800.味覚に不自由する(蔵飛)
「毒なんて入ってませんよ。幾らあなたの鼻が効かなくなってるからって」
「どうだかな」
「だいたい、そんなことしたってオレに何のメリットもないでしょう? 兎に角、早く風邪を治して欲しいだけです」
「貴様が調合した薬というのが妖しいんだ。何だ、この色は」
「目を閉じてれば分かりませんから」
「そういう問題じゃないだろう」
「だったら、オレが毒見してから。……そうだな、口移しで飲ませてあげますよ。それならいいでしょう? ほら」
「んっ……」
「ね。毒なんて入ってなかったでしょう? 味だって、あなたの味覚に合わせて甘くしたんですよ。

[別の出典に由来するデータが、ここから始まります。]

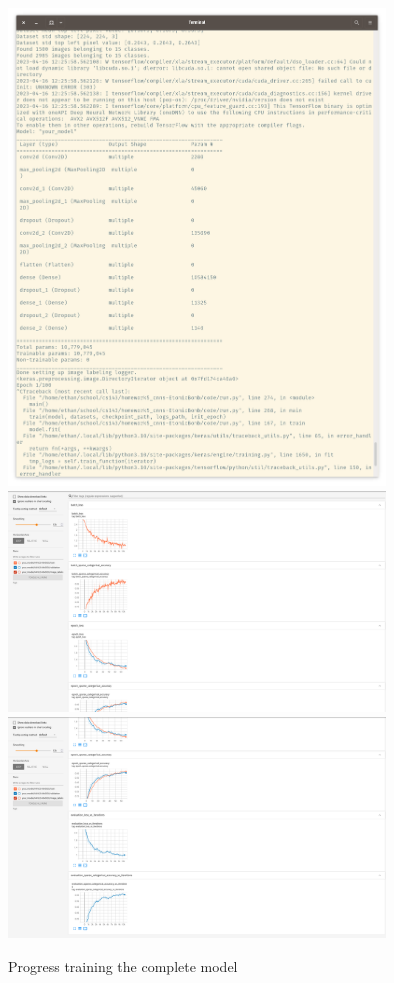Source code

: \begin{figure}[H]
    \includegraphics[width=10cm]{complete-parameters.png}
    \includegraphics[width=10cm]{complete-a.png}
    \includegraphics[width=10cm]{complete-b.png}
    \caption{Progress training the complete model}
    \label{fig:result1}
\end{figure}

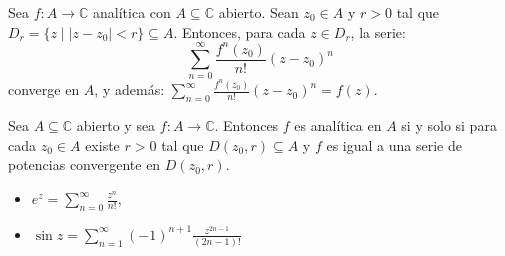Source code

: \documentclass[spanish,presentation]{beamer}
\begin{document}
\begin{frame}[label=sec-3-1]{}
\begin{theorem}[Taylor]
Sea \(f\colon A\to \mathbb{C}\) analítica con \(A\subseteq
    \mathbb{C}\) abierto. Sean \(z_{0}\in A\) y \(r>0\) tal que
\(D_{r}=\{z\mid |z-z_{0}|<r\}\subseteq A\). Entonces, para cada
\(z\in D_{r}\), la serie:
\begin{displaymath}
\sum_{n=0}^{\infty} \frac{f^{n}(z_{0})}{n!}(z-z_{0})^{n}
\end{displaymath}
converge en \(A\), y además: \(\sum_{n=0}^{\infty}
    \frac{f^{n}(z_{0})}{n!}(z-z_{0})^{n}=f(z)\).
\end{theorem}
\end{frame}

\begin{frame}[label=sec-3-2]{}
\begin{corollary}
Sea \(A\subseteq \mathbb{C}\) abierto y sea \(f\colon A\to
    \mathbb{C}\). Entonces \(f\) es analítica en \(A\) si y solo si
para cada \(z_{0}\in A\) existe \(r>0\) tal que
\(D(z_{0},r)\subseteq A\) y \(f\) es igual a una serie de
potencias convergente en \(D(z_{0},r)\).
\end{corollary}

\begin{block}{}
\begin{itemize}
\item \(e^{z}=\sum_{n=0}^{\infty}\frac{z^{n}}{n!}\),
\item \(\sin z=\sum_{n=1}^{\infty}(-1)^{n+1}\frac{z^{2n-1}}{(2n-1)!}\)
\end{itemize}
\end{block}
\end{frame}
\end{document}

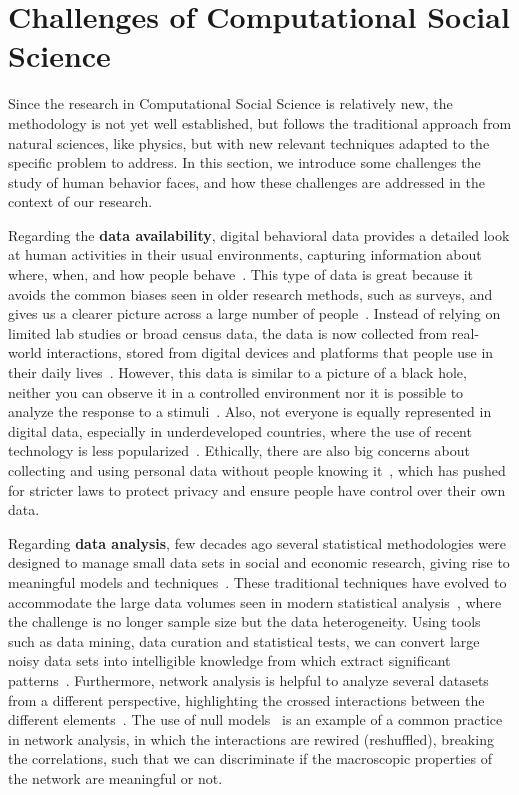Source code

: \section{\label{sec:Challenges of Computational Social Science} Challenges of Computational Social Science}

Since the research in Computational Social Science is relatively new, the methodology is not yet well established, but follows the traditional approach from natural sciences, like physics, but with new relevant techniques adapted to the specific problem to address. In this section, we introduce some challenges the study of human behavior faces, and how these challenges are addressed in the context of our research.

Regarding the \textbf{data availability}, digital behavioral data provides a detailed look at human activities in their usual environments, capturing information about where, when, and how people behave~\cite{Eagle2006RealityMining}. This type of data is great because it avoids the common biases seen in older research methods, such as surveys, and gives us a clearer picture across a large number of people~\cite{Lazer2009CompSocSci,chen-2014}. Instead of relying on limited lab studies or broad census data, the data is now collected from real-world interactions, stored from digital devices and platforms that people use in their daily lives~\cite{Eckmann2004Entropy,blondel-2015,artime-2017}. However, this data is similar to a picture of a black hole, neither you can observe it in a controlled environment nor it is possible to analyze the response to a stimuli~\cite{lazer-2014}. Also, not everyone is equally represented in digital data, especially in underdeveloped countries, where the use of recent technology is less popularized~\cite{zook-2017}. Ethically, there are also big concerns about collecting and using personal data without people knowing it~\cite{boyd-2012, de-montjoye-2013}, which has pushed for stricter laws to protect privacy and ensure people have control over their own data.

Regarding  \textbf{data analysis}, few decades ago several statistical methodologies were designed to manage small data sets in social and economic research, giving rise to meaningful models and techniques~\cite{stevens-2012, gelman-2006}. These traditional techniques have evolved to accommodate the large data volumes seen in modern statistical analysis~\cite{hastie-2013}, where the challenge is no longer sample size but the data heterogeneity. Using tools such as data mining, data curation and statistical tests, we can convert large noisy data sets into intelligible knowledge from which extract significant patterns~\cite{witten-2005}. Furthermore, network analysis is helpful to analyze several datasets from a different perspective, highlighting the crossed interactions between the different elements~\cite{newman-book, clauset-2008}. The use of null models~\cite{perry2012null,gauvin-2022} is an example of a common practice in network analysis, in which the interactions are rewired (reshuffled), breaking the correlations, such that we can discriminate if the macroscopic properties of the network are meaningful or not.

といっても、今のあなたじゃろくに味も分からないと思いますが」
「…………」
「飛影?」
「貴様は、俺を窒息させる気か!」
「あ。鼻詰まってるの、忘れてました」
「ったく。……それに」
「まだ何か不満でも?」
「結局、俺に毒を」
「だから毒なんて入ってなっ……。ん。ちょ、っと。飛影?」
「毒」
「え?」
「貴様に返したからな」
「……なるほど、ね」
(2011/03/07)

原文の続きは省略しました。